Problem to solve – Below are some records; repeat them all exactly, minus the pictures.

Given records Block Start

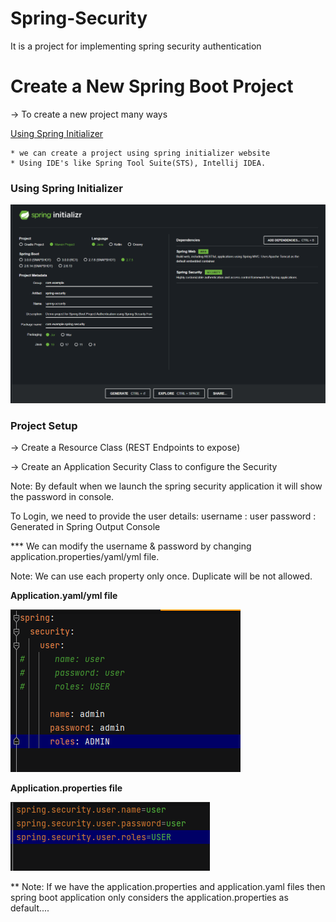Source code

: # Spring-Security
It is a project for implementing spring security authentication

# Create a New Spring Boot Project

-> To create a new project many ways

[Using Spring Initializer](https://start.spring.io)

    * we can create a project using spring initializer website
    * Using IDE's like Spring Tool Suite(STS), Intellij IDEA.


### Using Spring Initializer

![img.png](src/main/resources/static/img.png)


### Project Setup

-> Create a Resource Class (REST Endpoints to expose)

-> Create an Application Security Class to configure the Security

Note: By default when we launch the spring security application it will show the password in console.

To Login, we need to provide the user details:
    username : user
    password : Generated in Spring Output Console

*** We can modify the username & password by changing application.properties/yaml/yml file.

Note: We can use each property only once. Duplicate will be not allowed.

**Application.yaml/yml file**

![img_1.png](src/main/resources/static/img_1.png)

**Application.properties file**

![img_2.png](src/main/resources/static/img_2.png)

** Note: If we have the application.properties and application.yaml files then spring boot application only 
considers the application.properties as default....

Given records Block End

Exercise answer –
Source code

: # Spring-Security
It is a project for implementing spring security authentication

# Create a New Spring Boot Project

-> To create a new project many ways

[Using Spring Initializer](https://start.spring.io)

    * we can create a project using spring initializer website
    * Using IDE's like Spring Tool Suite(STS), Intellij IDEA.


### Using Spring Initializer

![img.png](src/main/resources/static/img.png)


### Project Setup

-> Create a Resource Class (REST Endpoints to expose)

-> Create an Application Security Class to configure the Security

Note: By default when we launch the spring security application it will show the password in console.

To Login, we need to provide the user details:
    username : user
    password : Generated in Spring Output Console

*** We can modify the username & password by changing application.properties/yaml/yml file.

Note: We can use each property only once. Duplicate will be not allowed.

**Application.yaml/yml file**

![img_1.png](src/main/resources/static/img_1.png)

**Application.properties file**

![img_2.png](src/main/resources/static/img_2.png)

** Note: If we have the application.properties and application.yaml files then spring boot application only 
considers the application.properties as default....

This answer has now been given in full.